Real Estate

Structured sales tax problems

Investors have recently begun exploring the concept of a “structured sale” as a way to defer taxes without the limitations of finding a replacement property. This article looks at what structured sales tax issues to consider with this new twist on homeowner financing and installment sales of real estate.

Many real estate investors have tried a 1031 exchange as a real estate repositioning or exit strategy. But, they have often been frustrated because they can’t seem to find a suitable replacement property. Investors have recently been introduced to the concept of a “structured sale” as an alternative 1031 means to defer taxes without the problem of replacement property. That is great potential news for many investors. The question is: will the IRS share your enthusiasm? We will try to answer this question by looking at the concept of a structured sale through the eyes of the IRS.

First, a structured sale, while a new term, is not necessarily a new concept. In essence, it is a combination of two long-standing IRS codes: installment sales and structured settlements.

Under an installment sale, section 453 of the IRS code has allowed a taxpayer to arrange the sale of a property so that the proceeds are taxable as received for several years, without fear that the flow of payments will be speed up and are taxed in the year. selling.

The “structured settlement”, and indeed the entire structured settlement industry, was created in the 1970s due to the rulings of the Internal Revenue Service. These rulings made it clear that periodic payments to claimants in personal physical injury cases were exempt from federal taxes as long as certain conditions were met. This recognition from the IRS made popular the concept of using periodic payments to help injured parties and defendants resolve claims. Prior to this time, the common law of the United States promoted the payment of a lump sum to claimants.

Listed below are the structured sales tax problems that had to be overcome when trying to combine these two separate concepts into this new unified concept.

The first basic point is that, under the “structured sale” technique, the buyer cannot be exempted from liability in the transaction. In other words, the IRS is saying that when the buyer “assigns” his payment obligation to a third party in the structured sale agreement, this assignment cannot alter or affect the terms of the buyer’s original obligation. The IRS will seek that the sole effect of the assignment under the suggested structured sale agreement is to impose a payment obligation on the third party that is in addition to, not in lieu of, the buyer’s original payment obligation under the agreement.

Next, structured selling cannot be at odds with the “constructive receipt” or “financial benefit” doctrines.

In this context, the constructive receipt and the economic benefit can be simplified to mean that if the seller has access (of any similar rights) to the funds, then they are subject to tax at that time.

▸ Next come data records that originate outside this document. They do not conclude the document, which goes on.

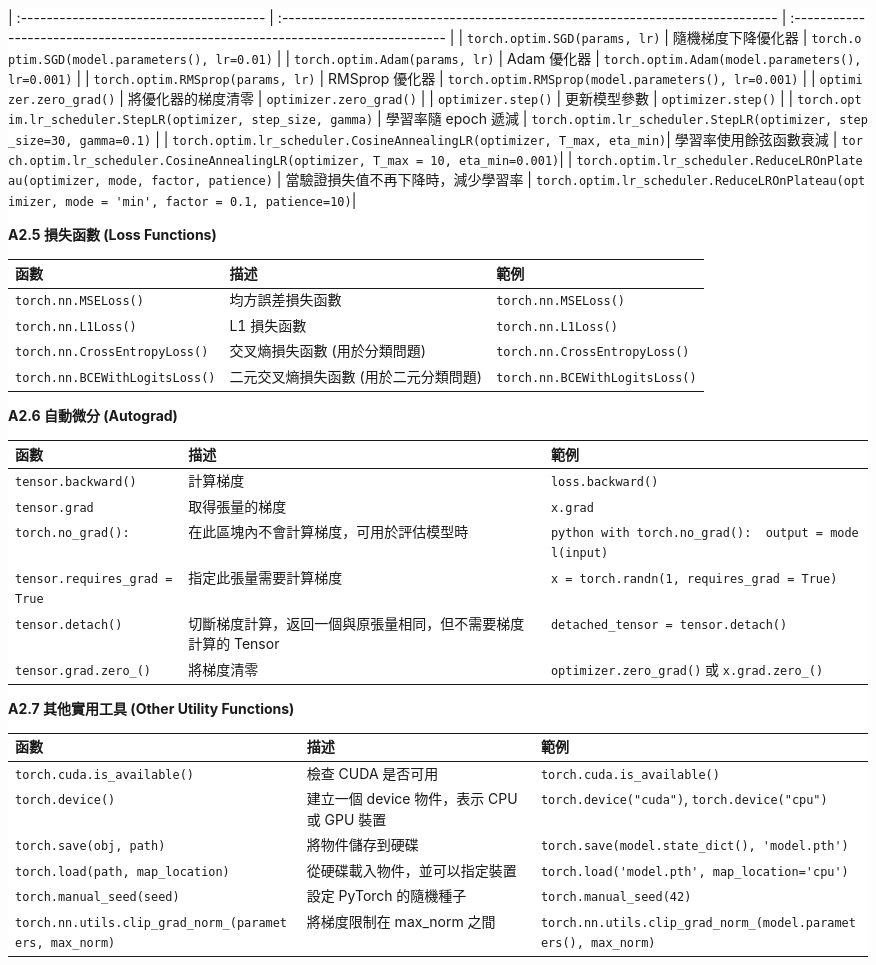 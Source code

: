 | :-------------------------------------- | :----------------------------------------------------------------------------- | :------------------------------------------------------------------------------- |
| `torch.optim.SGD(params, lr)`        | 隨機梯度下降優化器                                                              | `torch.optim.SGD(model.parameters(), lr=0.01)`                                    |
| `torch.optim.Adam(params, lr)`       | Adam 優化器                                                                    | `torch.optim.Adam(model.parameters(), lr=0.001)`                                 |
| `torch.optim.RMSprop(params, lr)`    | RMSprop 優化器                                                                 | `torch.optim.RMSprop(model.parameters(), lr=0.001)`                              |
| `optimizer.zero_grad()`             | 將優化器的梯度清零                                                                | `optimizer.zero_grad()`                                                          |
| `optimizer.step()`                   | 更新模型參數                                                                    | `optimizer.step()`                                                                |
| `torch.optim.lr_scheduler.StepLR(optimizer, step_size, gamma)`       | 學習率隨 epoch 遞減                                                                  | `torch.optim.lr_scheduler.StepLR(optimizer, step_size=30, gamma=0.1)`      |
| `torch.optim.lr_scheduler.CosineAnnealingLR(optimizer, T_max, eta_min)`| 學習率使用餘弦函數衰減 | `torch.optim.lr_scheduler.CosineAnnealingLR(optimizer, T_max = 10, eta_min=0.001)`|
| `torch.optim.lr_scheduler.ReduceLROnPlateau(optimizer, mode, factor, patience)` | 當驗證損失值不再下降時，減少學習率 | `torch.optim.lr_scheduler.ReduceLROnPlateau(optimizer, mode = 'min', factor = 0.1, patience=10)`|

**A2.5 損失函數 (Loss Functions)**

| 函數                     | 描述                                                                | 範例                                                              |
| :----------------------- | :------------------------------------------------------------------ | :---------------------------------------------------------------- |
| `torch.nn.MSELoss()`      | 均方誤差損失函數                                                       | `torch.nn.MSELoss()`                                            |
| `torch.nn.L1Loss()`       | L1 損失函數                                                            | `torch.nn.L1Loss()`                                            |
| `torch.nn.CrossEntropyLoss()`| 交叉熵損失函數 (用於分類問題)                                           | `torch.nn.CrossEntropyLoss()`                                  |
| `torch.nn.BCEWithLogitsLoss()` | 二元交叉熵損失函數 (用於二元分類問題)                             | `torch.nn.BCEWithLogitsLoss()`                               |

**A2.6 自動微分 (Autograd)**

| 函數             | 描述                                                                   | 範例                                                                   |
| :--------------- | :--------------------------------------------------------------------- | :--------------------------------------------------------------------- |
| `tensor.backward()`| 計算梯度                                                                  | `loss.backward()`                                                     |
| `tensor.grad`   |  取得張量的梯度                                                       | `x.grad`                                                             |
|`torch.no_grad():` | 在此區塊內不會計算梯度，可用於評估模型時                                         |   ```python with torch.no_grad():  output = model(input)  ```                                                      |
|`tensor.requires_grad = True` | 指定此張量需要計算梯度                                     |  `x = torch.randn(1, requires_grad = True)`                            |
|`tensor.detach()` | 切斷梯度計算，返回一個與原張量相同，但不需要梯度計算的 Tensor             |   `detached_tensor = tensor.detach()`                                            |
| `tensor.grad.zero_()` | 將梯度清零                                                        | `optimizer.zero_grad()` 或 `x.grad.zero_()`                            |

**A2.7 其他實用工具 (Other Utility Functions)**

| 函數                                  | 描述                                                               | 範例                                                           |
| :------------------------------------ | :----------------------------------------------------------------- | :------------------------------------------------------------- |
| `torch.cuda.is_available()`          | 檢查 CUDA 是否可用                                                  | `torch.cuda.is_available()`                                  |
| `torch.device()`                       | 建立一個 device 物件，表示 CPU 或 GPU 裝置                                     | `torch.device("cuda")`, `torch.device("cpu")`                         |
| `torch.save(obj, path)`             | 將物件儲存到硬碟                                                                | `torch.save(model.state_dict(), 'model.pth')`                        |
| `torch.load(path, map_location)`   | 從硬碟載入物件，並可以指定裝置                                                | `torch.load('model.pth', map_location='cpu')`          |
| `torch.manual_seed(seed)`             | 設定 PyTorch 的隨機種子                                                                 | `torch.manual_seed(42)`                                         |
| `torch.nn.utils.clip_grad_norm_(parameters, max_norm)` | 將梯度限制在 max_norm 之間        |   `torch.nn.utils.clip_grad_norm_(model.parameters(), max_norm)`        |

Section 453 of the IRS Code has very specific rules on this and as long as they are followed, the taxpayer should have no problem. The question is: does the addition of the structured settlement function of the assignment of the buyer’s obligations to a third party to make payments to the seller change this dynamic? Here is a summary of the problem to be aware of in this regard:

Under traditional principles of constructive receipt, if payments are not credited to a seller’s account, set aside for him, or otherwise made available for him to use the deal at any time, there is no implicit receipt. Therefore, if a buyer assigns the obligation to pay periodic payments to a seller, the seller should not experience any acceleration of profit. The essential point is that the assignment by the buyer of his payment obligation to a third-party assignment company cannot give the seller more rights than he had under the installment agreement. Therefore, in a structured sale, the third party’s payments must remain unsecured and not replace the buyer’s responsibility for making periodic payments. If the buyer was already bound by an installment agreement under which payments are taxable only in the year in which they were received, receipt of payments by the buyer from a third party (whose ability to make those payments not guaranteed) should not change the seller’s tax position.

From a profit perspective, the problem is that the structured sale can do nothing to alter the series of events that were first set when the seller negotiated the installment payments. Installment payments must remain the same, the interest rate must remain the same, and the original debtor must continue to be obligated under the note. The only thing that can change, and that cannot be changed through documents in which the seller is a party, is that the assignment of its obligations by the buyer produces an additional obligee and guarantor.

What all of this seems to be saying is that while a structured sale [http://www.nocapitalgains.info] plays by the same rules as installment sales, the concept of adding the allocation function from the world of structured settlement should work. As with everything legal and everything related to taxes, it is recommended that a professional handle your situation with many letters after your name.